Each season is centered on its own year before scoring, so a 92 means the same thing in 2001 and 2025. Small samples are pulled toward the baseline, so a few hot games cannot produce an all-time grade.
02 · Offense
Skill & Line
Efficiency counts more than raw volume, and production is measured against what a readily available backup would have done, so piling up numbers in a heavy workload only helps if you beat that bar.
| Quarterback | Passing efficiency from EPA per dropback, success rate, ANY/A and completion over expected, plus designed-run value. |
|---|---|
| Running Back | Rushing and receiving value over replacement, yards from scrimmage, touchdowns and rush yards over expected. |
| Wide Receiver | Receiving value over replacement and target share, with Next Gen separation and yards after the catch over expected. |
| Tight End | The same receiving model graded against tight ends, plus a blocking component from 2019 on. |
| Offensive Line | Pressure and sacks allowed and run-block quality, ranked within tackle, guard and center (2019 on). |
03 · Defense
Front & Back Seven
Box-score disruption, plus coverage measured by the rates a player allows.
| Interior DL | Pass- and run-disruption value, sacks, QB hits and tackles for loss, totaled over the season. |
|---|---|
| Edge Rusher | Mostly pass-rush disruption and sacks, with run defense added. |
| Off-ball LB | Run defense, coverage and pass rush, weighted together. |
| Cornerback | Coverage stinginess from passer rating and yards allowed per target, plus how often he is thrown at. |
| Safety | Coverage efficiency, takeaways and tackling, with diminishing returns so a single big year cannot dominate. |
04 · Special teams
Kicking & Punting
Everything is measured against expectation. Field goals are judged against distance, punts against field position.
| Kicker | Field goals made over a distance-adjusted expectation, plus EPA, long-range makes and clutch kicks. |
|---|---|
| Punter | Net and gross yards over expectation and pinning inside the 20, adjusted for where the punt started. |
05 · Teams & units
Team & Unit Grades
Unit grades blend drive- and play-level outcomes, adjusted for strength of schedule.

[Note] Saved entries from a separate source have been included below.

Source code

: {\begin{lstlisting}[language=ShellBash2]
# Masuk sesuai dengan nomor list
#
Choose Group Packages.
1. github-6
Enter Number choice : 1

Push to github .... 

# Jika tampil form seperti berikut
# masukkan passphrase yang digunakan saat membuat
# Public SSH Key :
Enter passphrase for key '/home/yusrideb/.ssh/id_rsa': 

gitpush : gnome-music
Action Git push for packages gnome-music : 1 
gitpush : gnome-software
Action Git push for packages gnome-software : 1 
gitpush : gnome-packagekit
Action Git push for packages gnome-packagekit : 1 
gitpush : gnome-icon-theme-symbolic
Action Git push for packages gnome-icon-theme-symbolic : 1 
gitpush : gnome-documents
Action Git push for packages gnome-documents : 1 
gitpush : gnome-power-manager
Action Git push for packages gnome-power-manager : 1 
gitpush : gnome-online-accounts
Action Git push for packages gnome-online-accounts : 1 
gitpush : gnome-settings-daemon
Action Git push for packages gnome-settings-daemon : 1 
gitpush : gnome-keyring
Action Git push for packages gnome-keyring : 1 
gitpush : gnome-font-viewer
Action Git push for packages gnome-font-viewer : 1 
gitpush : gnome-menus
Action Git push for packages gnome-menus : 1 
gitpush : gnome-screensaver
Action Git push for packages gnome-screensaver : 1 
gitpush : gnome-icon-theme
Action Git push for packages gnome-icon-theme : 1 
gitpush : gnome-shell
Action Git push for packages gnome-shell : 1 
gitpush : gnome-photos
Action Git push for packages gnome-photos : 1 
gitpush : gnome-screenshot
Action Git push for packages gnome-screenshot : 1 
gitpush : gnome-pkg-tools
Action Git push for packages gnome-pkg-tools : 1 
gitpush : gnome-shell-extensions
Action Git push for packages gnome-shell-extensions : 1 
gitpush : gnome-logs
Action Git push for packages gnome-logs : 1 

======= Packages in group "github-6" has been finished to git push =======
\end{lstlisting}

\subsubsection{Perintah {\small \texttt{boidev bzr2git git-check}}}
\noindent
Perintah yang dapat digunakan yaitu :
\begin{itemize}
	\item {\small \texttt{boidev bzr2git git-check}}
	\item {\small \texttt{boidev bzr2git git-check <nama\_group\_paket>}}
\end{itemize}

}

| Offense | Points per drive, EPA and success rate, red-zone finishing, explosive plays and ball security. |
|---|---|
| Defense | The offensive blend mirrored on what the defense allowed and forced, so takeaways and sacks count as positives. |
| Special Teams | Net special-teams value across kicking, punting, returns and coverage. |
| Team (overall) | The point margin those three units predict, with offense and defense weighted equally and special teams a small share. |
The team grade is a predicted point margin, not an average of the three units. Because the units are mostly independent, a complete team can grade higher than its own best unit. The all-time leader is the 2007 Patriots, at 98.